Tratta da un romanzo di Margaret Atwood del 1985, la serie è un potente racconto di una realtà non lontana dalla nostra

Nulla cambia da un momento all’altro. Se dentro una vasca l’acqua cominciasse a surriscaldarsi poco alla volta, finiremmo bolliti vivi senza nemmeno accorgercene.

L’elemento più inquietante della distopia di The Handmaid’s Tale, ultima novità della piattaforma digitale Hulu, è la sua prossimità al nostro quotidiano. Un universo che, sul modello orwelliano, non ha bisogno di navicelle spaziali, alieni antropomorfi o automi che sognano pecore elettriche per farci ragionare sulla realtà che ci circonda. In un futuro non troppo lontano, di bambini non c’è quasi più traccia.

Il mondo è al collasso, le guerre per le poche risorse devastano le risorse naturali e gli eserciti stanno per esaurire i loro soldati. La natalità è ai minimi storici e le poche gravidanze portate a termine risultano nella morte del neonato. Colpa dell’inquinamento, della sovrappopolazione, tutte quelle faccende noiose che paiono non riguardarci mai direttamente.

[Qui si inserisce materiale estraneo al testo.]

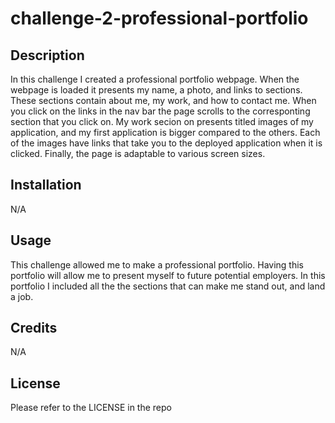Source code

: # challenge-2-professional-portfolio

## Description
In this challenge I created a professional portfolio webpage. When the webpage is loaded it presents my name, a photo, and links to sections. These sections contain about me, my work, and how to contact me. When you click on the links in the nav bar the page scrolls to the corresponting section that you click on. My work secion on presents titled images of my application, and my first application is bigger compared to the others. Each of the images have links that take you to the deployed application when it is clicked. Finally, the page is adaptable to various screen sizes.  



## Installation

N/A

## Usage

This challenge allowed me to make a professional portfolio. Having this portfolio will allow me to present myself to future potential employers. In this portfolio I included all the the sections that can make me stand out, and land a job.


## Credits

N/A

## License

Please refer to the LICENSE in the repo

Il bene più prezioso, perciò, non è più il denaro, ma un utero fecondo. E quando una setta pseudo-cristiana prende il potere negli Stati Uniti, le donne ancora fertili finiscono per diventare bestiame da allevamento. Tratto dall’omonimo romanzo di Margaret Atwood (in italiano Il racconto dell’ancella), The Handmaid’s Tale è un thriller psicologico e fantapolitico che ti scava dentro come una lama affilata.

Segue le traversie di una ragazza il cui unico scopo è generare figli per uno dei comandanti del nuovo ordine costituito. È una donna privata di ogni libertà, prima fra tutte quella sul suo corpo. C’è una tensione che percorre l’intera visione della serie, non solo interna al racconto: è la paura di un tessuto sociale che, seppur progressista come quello occidentale, è ancora lontano dal raggiungimento della parità di genere, dentro un sistema dalle radici patriarcali in cui la donna si trova ancora oggi a reclamare un potere decisionale sulla propria vita.

Così la descrizione cruda e asciutta dell’ordinaria oppressione di una donna vestita di un rosso acceso e colpevole non può lasciare indifferenti. Merito anche di Elisabeth Moss, già eroina femminista in Mad Men, che regala un’interpretazione viscerale e potentissima.

The Handmaid’s Tale si presenta come l’ultimo tassello di una televisione che, oggi più che mai, è il tornasole di una società in costante cambiamento. E allora speriamo di non ritrovarci tutti bolliti.